O novo app introduz o conceito de viagem como eixo central da experiência. “Antes, a ‘viagem’ não existia formalmente no nosso produto”, explicou. “Agora queremos acompanhar o viajante desde a inspiração até o retorno.”

Essa mudança é sustentada por um motor de recomendação baseado em dados e inteligência artificial. “Criamos um novo motor de recomendação, suportado por IA”, afirmou. “À medida que adicionamos mais contexto sobre o usuário, as recomendações ficam cada vez melhores.”

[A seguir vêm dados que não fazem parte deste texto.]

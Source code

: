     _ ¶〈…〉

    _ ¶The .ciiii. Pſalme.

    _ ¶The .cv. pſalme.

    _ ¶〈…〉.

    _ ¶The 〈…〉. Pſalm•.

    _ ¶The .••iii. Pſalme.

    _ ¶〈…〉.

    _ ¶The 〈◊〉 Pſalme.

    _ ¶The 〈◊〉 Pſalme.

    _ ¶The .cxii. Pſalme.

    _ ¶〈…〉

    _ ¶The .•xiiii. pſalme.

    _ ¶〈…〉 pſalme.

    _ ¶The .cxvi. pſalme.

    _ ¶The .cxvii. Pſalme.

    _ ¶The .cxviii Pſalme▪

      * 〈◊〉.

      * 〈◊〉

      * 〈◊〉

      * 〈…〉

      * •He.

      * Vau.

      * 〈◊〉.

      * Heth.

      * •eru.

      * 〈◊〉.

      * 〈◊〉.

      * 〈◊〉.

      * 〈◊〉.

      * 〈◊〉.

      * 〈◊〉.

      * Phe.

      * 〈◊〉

A ambição, segundo ele, é que o viajante use a plataforma para planejar itinerários completos, organizar atividades, receber sugestões de serviços complementares e, em breve, contar com soluções como conectividade móvel por eSIM durante a viagem.

A personalização também tem como objetivo aumentar a relevância da plataforma ao longo de toda a jornada do cliente. Spitzer afirmou que a maioria dos usuários da Civitatis já é recorrente, mas que há espaço para aprofundar essa relação.

“A maioria dos nossos clientes repete o uso da plataforma”, disse. “O que queremos agora não é só que repitam, mas que façam toda a viagem com a Civitatis.”

Segundo ele, quando o turista reserva várias experiências com a empresa, a percepção é de que a viagem foi mais bem aproveitada. “Se o viajante reserva várias experiências conosco, sabemos que ele vai conhecer melhor o destino”, afirmou.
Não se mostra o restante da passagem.